シャルが二階のダイニングへ入ると、キッチンからカラメル色のきのこ頭が顔を出す。彼はおはようございます、と言いかけたが、シャルの姿を見て大げさなくらい顔を真っ赤にして目を背けた。
「何」とシャルがそっけなく問う。
「その、下は履かないのですか? 僕にはその、刺激が強いというか、シャル様の御脚を見たと旦那様に知られたら僕がこっぴどく怒られます」
そばかすの目立つ頬を真っ赤にして目をきつく閉じている萩野のことが可笑しくて、シャルは萩野の前に立ち「萩野さん」とポロシャツの裾を指でつまんで持ち上げた。
「きゃっ! 見ていません! 僕は何も見ていませんよ!」
慌てふためいて手で目を覆う萩野が非常に愉快で、シャルはけらけらと笑った。からかい甲斐のある人もいたものだとシャルは味をしめる。
「冗談だよ。萩野さん、ごはんは?」
「はい、準備できています。今、お出ししますね」
広いダイニングテーブルの端にシャルが腰掛けると、萩野が手際よく皿を並べる。焼いた鮭の切り身に何かの菜の和え物、白米に味噌汁にお漬物。これだけの品数を一度に食べたことがなかったシャルは食べきれるのかと不安になるがとりあえず味噌汁に手を付ける。
「お口に合えばいいのですが」
萩野はそう言ったが、可もなく不可もなく美味しい。インスタントのものとは違って具材のジャガイモと玉ねぎが柔らかく、甘くてしょっぱくない。
「引田さんはどこへ行ったの?」
白米を口に運びながら、シャルの横に立つ萩野に尋ねた。
「旦那様は、今日は工場の視察と取引先との会食です」
「シサツ? 社長さんのお仕事?」
「はい、その通りでございます。昼食と夕食は僕たちだけで済ませるようにと仰せつかっています」
「ふーん。夜まで帰ってこないんだ」
シャルは鮭の切り身を箸でぼそぼそとつつく。夜まで何をすればいいのか分からない。
「萩野さんのごはんは?」
「僕はもう朝食をいただきました。失礼ですが、もう十一時ですよ」
まだ午前なのか、とシャルは溜め息を吐いた。夜の世界を生きてきたシャルにとって午前に起きることは少なかった。

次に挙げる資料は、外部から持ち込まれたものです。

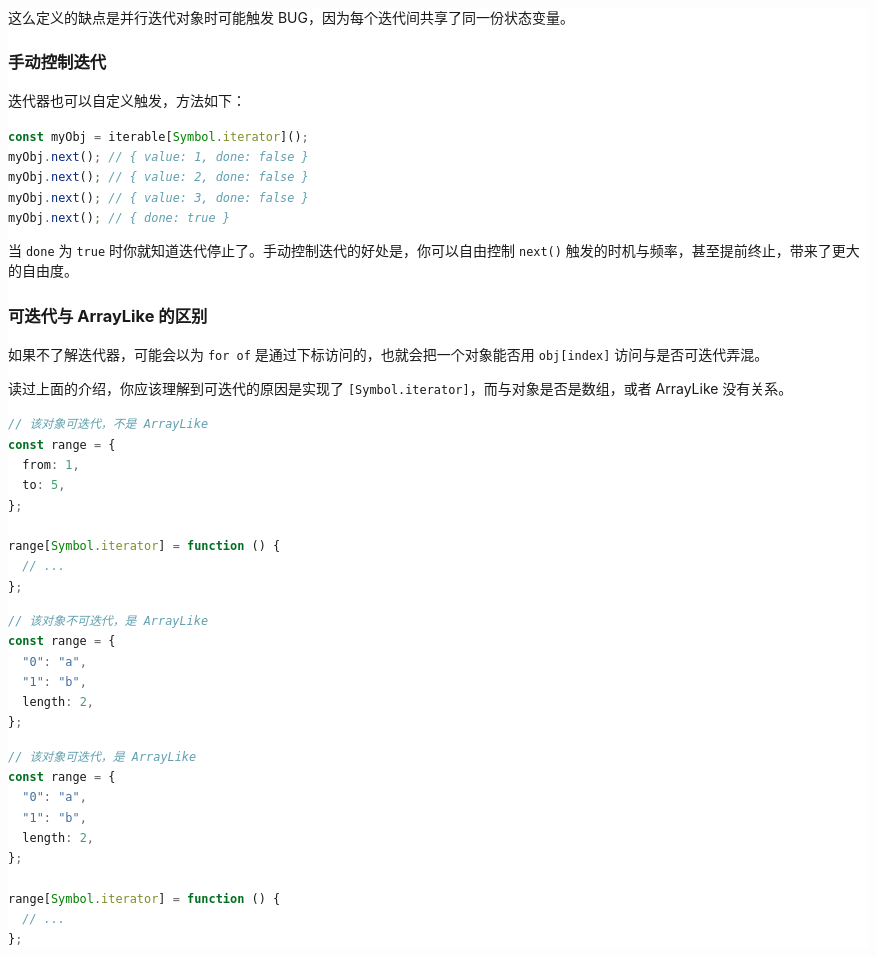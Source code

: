 这么定义的缺点是并行迭代对象时可能触发 BUG，因为每个迭代间共享了同一份状态变量。

### 手动控制迭代

迭代器也可以自定义触发，方法如下：

```ts
const myObj = iterable[Symbol.iterator]();
myObj.next(); // { value: 1, done: false }
myObj.next(); // { value: 2, done: false }
myObj.next(); // { value: 3, done: false }
myObj.next(); // { done: true }
```

当 `done` 为 `true` 时你就知道迭代停止了。手动控制迭代的好处是，你可以自由控制 `next()` 触发的时机与频率，甚至提前终止，带来了更大的自由度。

### 可迭代与 ArrayLike 的区别

如果不了解迭代器，可能会以为 `for of` 是通过下标访问的，也就会把一个对象能否用 `obj[index]` 访问与是否可迭代弄混。

读过上面的介绍，你应该理解到可迭代的原因是实现了 `[Symbol.iterator]`，而与对象是否是数组，或者 ArrayLike 没有关系。

```ts
// 该对象可迭代，不是 ArrayLike
const range = {
  from: 1,
  to: 5,
};

range[Symbol.iterator] = function () {
  // ...
};
```

```ts
// 该对象不可迭代，是 ArrayLike
const range = {
  "0": "a",
  "1": "b",
  length: 2,
};
```

```ts
// 该对象可迭代，是 ArrayLike
const range = {
  "0": "a",
  "1": "b",
  length: 2,
};

range[Symbol.iterator] = function () {
  // ...
};
```
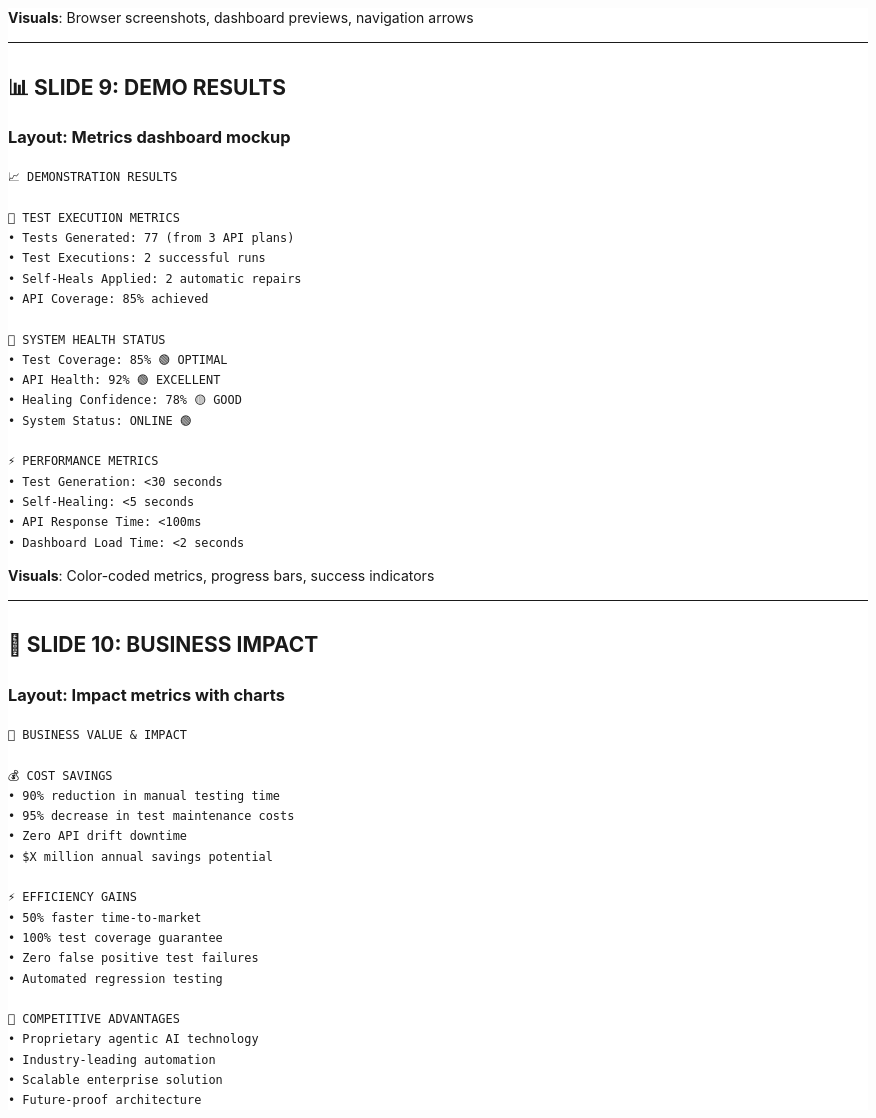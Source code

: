 **Visuals**: Browser screenshots, dashboard previews, navigation arrows

---

## **📊 SLIDE 9: DEMO RESULTS**
### **Layout**: Metrics dashboard mockup
```
📈 DEMONSTRATION RESULTS

🎯 TEST EXECUTION METRICS
• Tests Generated: 77 (from 3 API plans)
• Test Executions: 2 successful runs
• Self-Heals Applied: 2 automatic repairs
• API Coverage: 85% achieved

💚 SYSTEM HEALTH STATUS
• Test Coverage: 85% 🟢 OPTIMAL
• API Health: 92% 🟢 EXCELLENT
• Healing Confidence: 78% 🟡 GOOD
• System Status: ONLINE 🟢

⚡ PERFORMANCE METRICS
• Test Generation: <30 seconds
• Self-Healing: <5 seconds
• API Response Time: <100ms
• Dashboard Load Time: <2 seconds
```

**Visuals**: Color-coded metrics, progress bars, success indicators

---

## **💼 SLIDE 10: BUSINESS IMPACT**
### **Layout**: Impact metrics with charts
```
💼 BUSINESS VALUE & IMPACT

💰 COST SAVINGS
• 90% reduction in manual testing time
• 95% decrease in test maintenance costs
• Zero API drift downtime
• $X million annual savings potential

⚡ EFFICIENCY GAINS
• 50% faster time-to-market
• 100% test coverage guarantee
• Zero false positive test failures
• Automated regression testing

🚀 COMPETITIVE ADVANTAGES
• Proprietary agentic AI technology
• Industry-leading automation
• Scalable enterprise solution
• Future-proof architecture
```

「お昼は遅い時間にしましょうか。旦那様からシャル様の必要なものを買いに行くように承っております」
「必要なもの? 僕は何も要らないよ」
「着替えや靴、好きな本を選んでくるようにとのことです」
「ふーん」
食べ終わったシャルは椅子の上で膝を抱いた。冷たい膝に頬を乗せて萩野が食器を片付けていくのを見る。
「萩野さんって童貞?」
食器が流しに音を立てて落ちる。あまりの動揺にシャルはクスリと笑った。
「ななな、なんてこと訊くのですか」
食器を洗いながら俯いて萩野は訊く。
「だって反応がいちいち童貞っぽい。しかも男の脚を見て恥じらうなんてね。なんなら僕が卒業させてあげようか?」
シャルは立ち上がって萩野の腿を人差し指でなぞる。萩野は身体をぞわりと震わせて耳まで真っ赤にしていた。
「萩野さん、反応いいね。もしかしてゲイだったりする?」
「やぁっ、やめてください。旦那様に知られたら僕クビになります」
「じゃあ知られなきゃ僕のこと抱きたいんだ」
シャルは赤く熱を持った萩野の耳に歯を立てた。後ろから抱きしめエプロンの隙間から萩野の中心に手を伸ばすと微かだが芯を持って存在を主張している。
「やだぁ、やめてくださいシャル様。僕は、僕は」
「ねぇ、こんなにも時間があって暇を持て余しているんだよ? セックス以外何をすればいいの?」
「シャル様とこんなことをしていると知られたら本当にクビになってしまいます。どうかやめてください」
「こんなにパンツをドロドロにしておいてよく言うよ、萩野さん。本当は男に抱かれたかった?」
萩野はその言葉に泣きだしてしまった。大粒の熱い涙がシンクの食器たちにぼたりと落ちる。
「ふーん。萩野さんも変態だったんだね。好きな人がいるんでしょ?」
「言えません。シャル様だけには言えません」
濡れた手で萩野は涙を拭った。萩野には想い人がいた。でもそれはもう叶うことは無い。シャルがいるから叶わない。この想いを誰にも悟られるわけにはいかなかった。
「さぁ、もうすぐ片付け終わるのでちゃんとお召し物を着てください。買い物へ行くよう言われております」
萩野の想いは酷く虚しいものだった。